I stumbled upon great public transportation blogger, M1EK's blog about automobile drivers paying for new roads and road improvements. Exactly how are we collecting money to pay for new roads in the ever-urbanizing city limits of Austin? There was a national study on Streetsblog, which I didn't bother to read. I'm more interested in an analysis of where our road money comes from within the city limits of Austin.
Someone break that shit down for us.
My first attempt at posting failed to show up - either because I had cookies off or because of moderation or whatever.
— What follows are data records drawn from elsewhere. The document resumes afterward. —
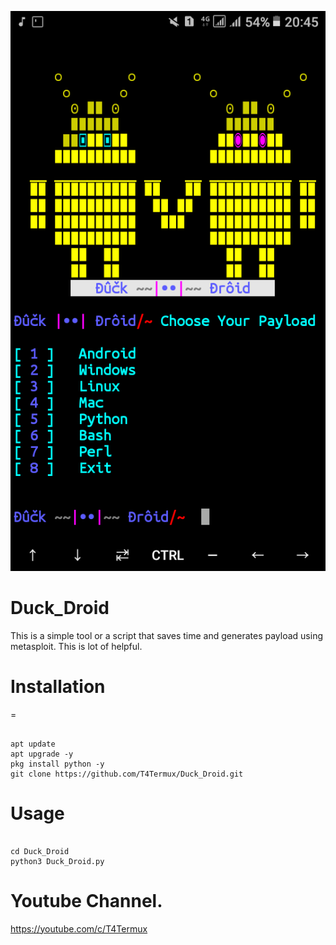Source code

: ![](Screenshot.png)

# Duck_Droid

This is a simple tool or a script that saves time and generates payload using metasploit.
This is lot of helpful.

# Installation
=
```

apt update
apt upgrade -y
pkg install python -y
git clone https://github.com/T4Termux/Duck_Droid.git

```

# Usage

```

cd Duck_Droid
python3 Duck_Droid.py

```

# Youtube Channel.

https://youtube.com/c/T4Termux
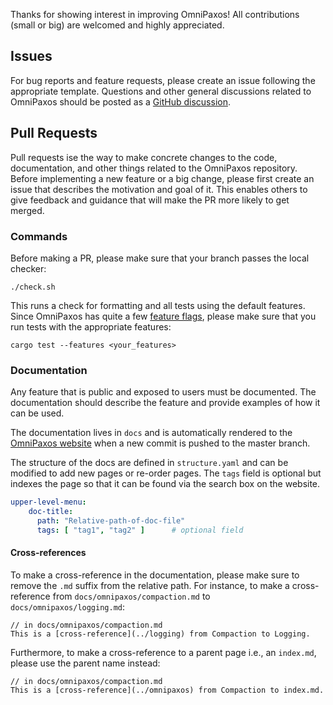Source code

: Thanks for showing interest in improving OmniPaxos! All contributions (small or big) are welcomed and highly appreciated.

## Issues
For bug reports and feature requests, please create an issue following the appropriate template. Questions and other general discussions related to OmniPaxos should be posted as a [GitHub discussion](https://github.com/haraldng/omnipaxos/discussions).

## Pull Requests
Pull requests ise the way to make concrete changes to the code, documentation, and other things related to the OmniPaxos repository. Before implementing a new feature or a big change, please first create an issue that describes the motivation and goal of it. This enables others to give feedback and guidance that will make the PR more likely to get merged.

### Commands
Before making a PR, please make sure that your branch passes the local checker:

```console
./check.sh
```

This runs a check for formatting and all tests using the default features. Since OmniPaxos has quite a few [feature flags](../docs/omnipaxos/features.md), please make sure that you run tests with the appropriate features:

```
cargo test --features <your_features>
```

### Documentation
Any feature that is public and exposed to users must be documented. The documentation should describe the feature and provide examples of how it can be used.

The documentation lives in `docs` and is automatically rendered to the [OmniPaxos website](https://omnipaxos.com/docs/) when a new commit is pushed to the master branch.

The structure of the docs are defined in `structure.yaml` and can be modified to add new pages or re-order pages. The `tags` field is optional but indexes the page so that it can be found via the search box on the website.

```yaml
upper-level-menu:
    doc-title:
      path: "Relative-path-of-doc-file"
      tags: [ "tag1", "tag2" ]	    # optional field
```

#### Cross-references
To make a cross-reference in the documentation, please make sure to remove the ``.md`` suffix from the relative path. For instance, to make a cross-reference from `docs/omnipaxos/compaction.md` to `docs/omnipaxos/logging.md`:

```
// in docs/omnipaxos/compaction.md
This is a [cross-reference](../logging) from Compaction to Logging.
```

Furthermore, to make a cross-reference to a parent page i.e., an ``index.md``, please use the parent name instead:
```
// in docs/omnipaxos/compaction.md
This is a [cross-reference](../omnipaxos) from Compaction to index.md.
```

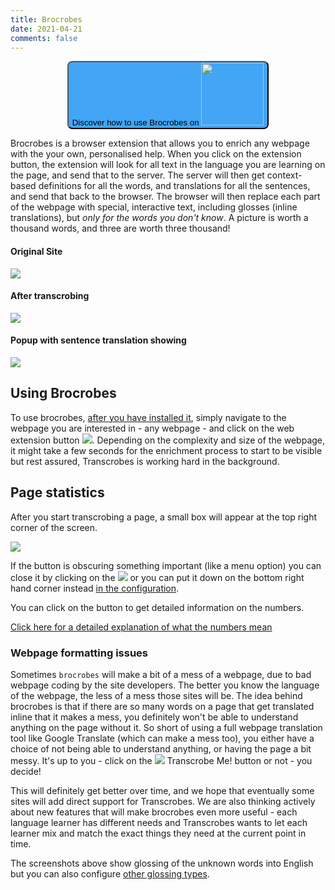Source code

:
 ```yaml
---
title: Brocrobes
date: 2021-04-21
comments: false
---
```


<p style="text-align:center"><a style="color:white" target="_blank" href="https://youtu.be/bKLxXEml_sA"><button style="border-radius: 8px;text-align:center;background-color:#42a5f5;">Discover how to use Brocrobes on <img style="width:100px;display:inline;" src="/img/yt_logo_rgb_light.png" /></button></a></p>

Brocrobes is a browser extension that allows you to enrich any webpage with the your own, personalised help. When you click on the extension button, the extension will look for all text in the language you are learning on the page, and send that to the server. The server will then get context-based definitions for all the words, and translations for all the sentences, and send that back to the browser. The browser will then replace each part of the webpage with special, interactive text, including glosses (inline translations), but _only for the words you don't know_. A picture is worth a thousand words, and three are worth three thousand!

#### Original Site
<img style="max-width:50%" src="/img/brocrobes/xinhua1.png"/>
<br/>

#### After transcrobing
<img style="max-width:50%" src="/img/brocrobes/xinhua2.png"/>
<br/>

#### Popup with sentence translation showing
<img style="max-width:50%" src="/img/brocrobes/xinhua3.png"/>

## Using Brocrobes

To use brocrobes, [after you have installed it](/page/software/install/clients/brocrobes/), simply navigate to the webpage you are interested in - any webpage - and click on the web extension button <img style="display:inline;" src="/img/favicon.ico" />. Depending on the complexity and size of the webpage, it might take a few seconds for the enrichment process to start to be visible but rest assured, Transcrobes is working hard in the background.

## Page statistics
After you start transcrobing a page, a small box will appear at the top right corner of the screen. 

<img style="max-width:50%" src="/img/brocrobes/stats1.png"/>

If the button is obscuring something important (like a menu option) you can close it by clicking on the <img style="display:inline;" src="/img/brocrobes/stats3.png" /> or you can put it down on the bottom right hand corner instead [in the configuration](/page/software/install/clients/brocrobes/).

You can click on the button to get detailed information on the numbers.

[Click here for a detailed explanation of what the numbers mean](/page/software/learn/content-stats/)

### Webpage formatting issues
Sometimes `brocrobes` will make a bit of a mess of a webpage, due to bad webpage coding by the site developers. The better you know the language of the webpage, the less of a mess those sites will be. The idea behind brocrobes is that if there are so many words on a page that get translated inline that it makes a mess, you definitely won't be able to understand anything on the page without it. So short of using a full webpage translation tool like Google Translate (which can make a mess too), you either have a choice of not being able to understand anything, or having the page a bit messy. It's up to you - click on the <img style="display:inline;" src="/img/favicon.ico" /> Transcrobe Me! button or not - you decide!

This will definitely get better over time, and we hope that eventually some sites will add direct support for Transcrobes. We are also thinking actively about new features that will make brocrobes even more useful - each language learner has different needs and Transcrobes wants to let each learner mix and match the exact things they need at the current point in time.

The screenshots above show glossing of the unknown words into English but you can also configure [other glossing types](/page/software/configure/glossing).
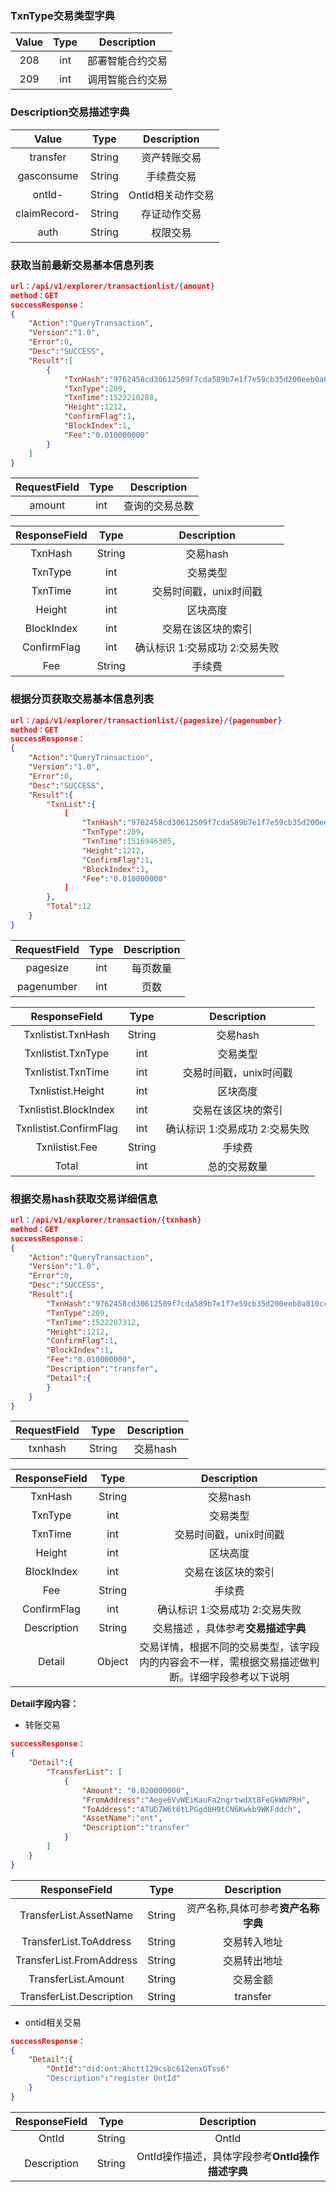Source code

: 

### TxnType交易类型字典

| Value     |     Type |   Description   | 
| :--------------: | :--------:| :------: |
|    208|   int|  部署智能合约交易  |
|    209|   int|  调用智能合约交易  |

### Description交易描述字典

| Value     |     Type |   Description   | 
| :--------------: | :--------:| :------: |
|    transfer|   String|  资产转账交易  |
|    gasconsume|   String|  手续费交易  |
|    ontId- |   String|  OntId相关动作交易  |
|    claimRecord- |   String|  存证动作交易  |
|    auth |   String|  权限交易  |




### 获取当前最新交易基本信息列表

```json
url：/api/v1/explorer/transactionlist/{amount}
method：GET
successResponse：
{
	"Action":"QueryTransaction",
	"Version":"1.0",
	"Error":0,
	"Desc":"SUCCESS",
	"Result":[
		{
			"TxnHash":"9762458cd30612509f7cda589b7e1f7e59cb35d200eeb0a010ccc7b347057eb5",
            "TxnType":209,
            "TxnTime":1522210288,
            "Height":1212,
            "ConfirmFlag":1,
			"BlockIndex":1,
			"Fee":"0.010000000"
	    }
	]
}
```

| RequestField     |     Type |   Description   | 
| :--------------: | :--------:| :------: |
|    amount|   int|  查询的交易总数  |

| ResponseField     |     Type |   Description   | 
| :--------------: | :--------:| :------: |
|    TxnHash|   String|  交易hash  |
|    TxnType|   int|  交易类型|
|    TxnTime|   int|  交易时间戳，unix时间戳  |
|    Height|   int|  区块高度  |
|    BlockIndex|   int|  交易在该区块的索引  |
|    ConfirmFlag|   int |  确认标识 1:交易成功 2:交易失败 |
|    Fee|   String |  手续费 |



### 根据分页获取交易基本信息列表


```json
url：/api/v1/explorer/transactionlist/{pagesize}/{pagenumber}
method：GET
successResponse：
{
	"Action":"QueryTransaction",
	"Version":"1.0",
	"Error":0,
	"Desc":"SUCCESS",
	"Result":{
		"TxnList":{
			[
				"TxnHash":"9762458cd30612509f7cda589b7e1f7e59cb35d200eeb0a010ccc7b347057eb5",
	            "TxnType":209,
	            "TxnTime":1516946305,
	            "Height":1212,
	            "ConfirmFlag":1,
				"BlockIndex":1,
				"Fee":"0.010000000"
			]
		},
		"Total":12
	}
}
```

| RequestField     |     Type |   Description   | 
| :--------------: | :--------:| :------: |
|    pagesize|   int|  每页数量  |
|    pagenumber|   int|  页数|



| ResponseField     |     Type |   Description   | 
| :--------------: | :--------:| :------: |
|    Txnlistist.TxnHash|   String|  交易hash  |
|    Txnlistist.TxnType|   int|  交易类型|
|    Txnlistist.TxnTime|   int|  交易时间戳，unix时间戳  |
|    Txnlistist.Height|   int|  区块高度  |
|    Txnlistist.BlockIndex|   int|  交易在该区块的索引  |
|    Txnlistist.ConfirmFlag|   int|  确认标识 1:交易成功 2:交易失败 |
|    Txnlistist.Fee|   String |  手续费 |
|    Total|   int|  总的交易数量 |



### 根据交易hash获取交易详细信息


```json
url：/api/v1/explorer/transaction/{txnhash}
method：GET
successResponse：
{
	"Action":"QueryTransaction",
	"Version":"1.0",
	"Error":0,
	"Desc":"SUCCESS",
	"Result":{
		"TxnHash":"9762458cd30612509f7cda589b7e1f7e59cb35d200eeb0a010ccc7b347057eb5",
		"TxnType":209,
		"TxnTime":1522207312,
		"Height":1212,
		"ConfirmFlag":1,
		"BlockIndex":1,
		"Fee":"0.010000000",
		"Description":"transfer",
		"Detail":{
		}
	}
}
```

| RequestField     |     Type |   Description   | 
| :--------------: | :--------:| :------: |
|    txnhash|   String|  交易hash  |



| ResponseField     |     Type |   Description   | 
| :--------------: | :--------:| :------: |
|    TxnHash|   String|  交易hash  |
|    TxnType|   int|  交易类型|
|    TxnTime|   int|  交易时间戳，unix时间戳  |
|    Height|   int|  区块高度  |
|    BlockIndex|   int|  交易在该区块的索引  |
|    Fee|   String |  手续费 |
|    ConfirmFlag|   int|  确认标识 1:交易成功 2:交易失败 |
|    Description|   String|  交易描述 ，具体参考**交易描述字典** |
|    Detail|   Object|  交易详情，根据不同的交易类型，该字段内的内容会不一样，需根据交易描述做判断。详细字段参考以下说明 |



**Detail字段内容：**


- 转账交易

```json
successResponse：
{
	"Detail":{
		"TransferList": [
			{
				"Amount": "0.020000000",
				"FromAddress":"Aege6VvWEiKauFa2ngrtwdXt8FeGkWNPRH",
				"ToAddress":"ATUD7W6t6tLPGgd8H9tCN6Kwkb9WKFddch",
				"AssetName":"ont",
				"Description":"transfer"
			}
		]
	}
}
```


| ResponseField     |     Type |   Description   | 
| :--------------: | :--------:| :------: |
|    TransferList.AssetName|   String|  资产名称,具体可参考**资产名称字典**|
|    TransferList.ToAddress|   String|  交易转入地址|
|    TransferList.FromAddress|   String|  交易转出地址|
|    TransferList.Amount|   String|  交易金额|
|    TransferList.Description|   String|  transfer|


- ontid相关交易

```json
successResponse：
{
	"Detail":{
		"OntId":"did:ont:Ahctt129csbc612enxGTss6"
		"Description":"register OntId"
	}
}
```


| ResponseField     |     Type |   Description   | 
| :--------------: | :--------:| :------: |
|    OntId|   String|  OntId|
|    Description|   String|  OntId操作描述，具体字段参考**OntId操作描述字典**|


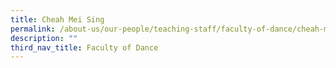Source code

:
 ```yaml
---
title: Cheah Mei Sing
permalink: /about-us/our-people/teaching-staff/faculty-of-dance/cheah-mei-sing/
description: ""
third_nav_title: Faculty of Dance
---
```

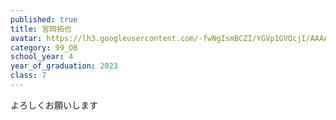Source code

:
 ```yaml
---
published: true
title: 宮岡拓也
avatar: https://lh3.googleusercontent.com/-fwNgIsmBCZI/YGVp1GVQcjI/AAAAAAAAUo0/MT156B4fbGwmJRx1BE1Se6mibriISqYywCE0YBhgLKroEAL1Ocqy7sqw3qxeYGbAt4OZ-sMVgOOUS9anYiCqUpLNsJXaHXQfJ-qnYMs3ci0i5mmbKv1f82i36Glf2kbdIs0AbfTXcJQUyBwYZ3ydwEfVRVEiQ5FGisbNGZtQ6l6qQbRaNcsbDImtdHLd1ete0EvWxoLDbSF_68jhqrVsW5V-NizAtOlgsdeApwjZcv2oF9V5_sLcxyXqVU76G8FDZbj2Z8M71r5s4scEmExURyMiTCrttFp0UN51X5kwWvHTjqPMHursk3labHd6gRt1U-ZrWmz7JE61o945CgB6mvKUh8RxpvId2SzX-nVBTSy_MC9yP_BwM2fUA4raNqXR1UrB9_YekAH7Kgqs0J9lebcb_dS0A9jD-P8vU-5u-yUJl7KTYQXENo1fr0L6oBJ_xXMDtUT_Ott7LxKmwcid9_UMKPX3B8uMZFKv6Rp2K7QtAp5e45jOGbBBh-yWozpenB9BblHqI-Eq7X4IJT0Qm-AIds8_OHo7G1UCOF5cfXIk9i2BD_CAF9Fkto8mnvq59Dhs7T9PuTzSBDeU7n3es2cMD4lOmaXQ3o3zbwJ4CpYKQRfB4ZznvYlLSfUpn1i5lP-4eX0i539_UMW2DYFmX1rtpd0KLSaF_7B1jJV9jT-QT8TPdxx4WMiAOkinXwKvJ6y1vQNKow7KwbXDfW_BuYybUPJFkkKIMRSreE2ny4GKTF7aUtDMzcHymmrfh0fVgVIhwp7UX8FW3dRFGfsqkfnVb8YTOfxV0xVMNMKvYlYMG/1604732877618.jpg
category: 99_OB
school_year: 4
year_of_graduation: 2023
class: 7
---
```

よろしくお願いします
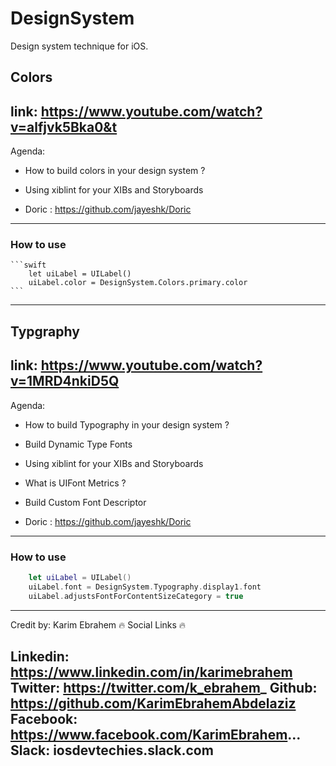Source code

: # DesignSystem
Design system technique for iOS.

##  Colors

link: https://www.youtube.com/watch?v=alfjvk5Bka0&t
---
Agenda: 
- How to build colors in your design system ?
- Using xiblint for your XIBs and Storyboards

- Doric : https://github.com/jayeshk/Doric
-----

### How to use 
    ```swift
        let uiLabel = UILabel()
        uiLabel.color = DesignSystem.Colors.primary.color
    ```
----

##  Typgraphy

link: https://www.youtube.com/watch?v=1MRD4nkiD5Q
---
Agenda: 
- How to build Typography in your design system ?
- Build Dynamic Type Fonts
- Using xiblint for your XIBs and Storyboards
- What is UIFont Metrics ?
- Build Custom Font Descriptor 

- Doric : https://github.com/jayeshk/Doric
-----
### How to use
```swift
    let uiLabel = UILabel()
    uiLabel.font = DesignSystem.Typography.display1.font
    uiLabel.adjustsFontForContentSizeCategory = true
```
 

----

Credit by: Karim Ebrahem
🔥 Social Links  🔥

Linkedin: https://www.linkedin.com/in/karimebrahem
Twitter: https://twitter.com/k_ebrahem_
Github: https://github.com/KarimEbrahemAbdelaziz
Facebook: https://www.facebook.com/KarimEbrahem...
Slack: iosdevtechies.slack.com
-------------
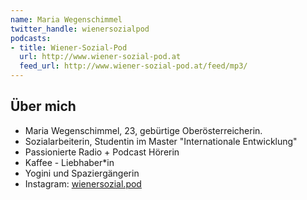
 ```yaml
---
name: Maria Wegenschimmel
twitter_handle: wienersozialpod
podcasts:
- title: Wiener-Sozial-Pod
  url: http://www.wiener-sozial-pod.at
  feed_url: http://www.wiener-sozial-pod.at/feed/mp3/
---
```


## Über mich

* Maria Wegenschimmel, 23, gebürtige Oberösterreicherin.
* Sozialarbeiterin, Studentin im Master "Internationale Entwicklung"
* Passionierte Radio + Podcast Hörerin
* Kaffee - Liebhaber*in
* Yogini und Spaziergängerin
* Instagram: [wienersozial.pod]( https://www.instagram.com/wiener.sozial.pod/?hl=de)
Basically, browse my "Funding of Transportation" category for most of this stuff - the summary is that urban drivers get screwed, urban non-drivers get really screwed, and suburban drivers get delicious candy.
If you read that category "Funding of Transportation", you'll eventually get all of it, but basically:
Anything with a route shield on it: mostly gas taxes, but a healthy chunk of sales/property taxes from Austin and Travis County bonds.
Anything without a route shield on it (which for Austin is MOST of our major arterial roadways): Property/sales taxes only.
County roads (with/without numbers): Travis County dollars - mostly property taxes (levied on Austin residents at the same rate even though we also need to pay for our own major roads).
CAMPO distributes a chunk of federal gas taxes, of which nearly all goes right back into state highways (route shields only); a tiny amount gets spent on bike/ped projects (tiny compared to the monies mentioned above).
Summary: Urban drivers get screwed. Urban non-drivers get screwed worse. Suburban drivers get the delicious subsidy pie.